(Beginning of RAW DATA)
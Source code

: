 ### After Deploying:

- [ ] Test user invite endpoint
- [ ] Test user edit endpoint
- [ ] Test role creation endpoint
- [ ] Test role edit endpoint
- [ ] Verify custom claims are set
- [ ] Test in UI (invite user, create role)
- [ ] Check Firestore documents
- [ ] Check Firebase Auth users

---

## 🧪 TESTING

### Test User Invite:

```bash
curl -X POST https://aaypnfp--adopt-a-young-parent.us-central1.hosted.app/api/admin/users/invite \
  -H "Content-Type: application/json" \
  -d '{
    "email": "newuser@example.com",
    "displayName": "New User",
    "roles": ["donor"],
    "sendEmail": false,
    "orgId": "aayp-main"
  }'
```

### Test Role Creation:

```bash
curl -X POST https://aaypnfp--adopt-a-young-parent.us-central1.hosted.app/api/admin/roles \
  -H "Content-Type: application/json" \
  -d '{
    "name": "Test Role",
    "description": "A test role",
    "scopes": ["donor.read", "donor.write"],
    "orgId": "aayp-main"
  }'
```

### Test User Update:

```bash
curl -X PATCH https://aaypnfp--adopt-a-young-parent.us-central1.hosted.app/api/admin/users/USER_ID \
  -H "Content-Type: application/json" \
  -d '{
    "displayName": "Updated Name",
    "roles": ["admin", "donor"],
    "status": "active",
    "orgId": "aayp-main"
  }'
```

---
(End of RAW DATA)
Word for word, repeat each line of the listing.

### [RESPONSE]
Source code

: ### After Deploying:

- [ ] Test user invite endpoint
- [ ] Test user edit endpoint
- [ ] Test role creation endpoint
- [ ] Test role edit endpoint
- [ ] Verify custom claims are set
- [ ] Test in UI (invite user, create role)
- [ ] Check Firestore documents
- [ ] Check Firebase Auth users

---

## 🧪 TESTING

### Test User Invite:

```bash
curl -X POST https://aaypnfp--adopt-a-young-parent.us-central1.hosted.app/api/admin/users/invite \
  -H "Content-Type: application/json" \
  -d '{
    "email": "newuser@example.com",
    "displayName": "New User",
    "roles": ["donor"],
    "sendEmail": false,
    "orgId": "aayp-main"
  }'
```

### Test Role Creation:

```bash
curl -X POST https://aaypnfp--adopt-a-young-parent.us-central1.hosted.app/api/admin/roles \
  -H "Content-Type: application/json" \
  -d '{
    "name": "Test Role",
    "description": "A test role",
    "scopes": ["donor.read", "donor.write"],
    "orgId": "aayp-main"
  }'
```

### Test User Update:

```bash
curl -X PATCH https://aaypnfp--adopt-a-young-parent.us-central1.hosted.app/api/admin/users/USER_ID \
  -H "Content-Type: application/json" \
  -d '{
    "displayName": "Updated Name",
    "roles": ["admin", "donor"],
    "status": "active",
    "orgId": "aayp-main"
  }'
```

---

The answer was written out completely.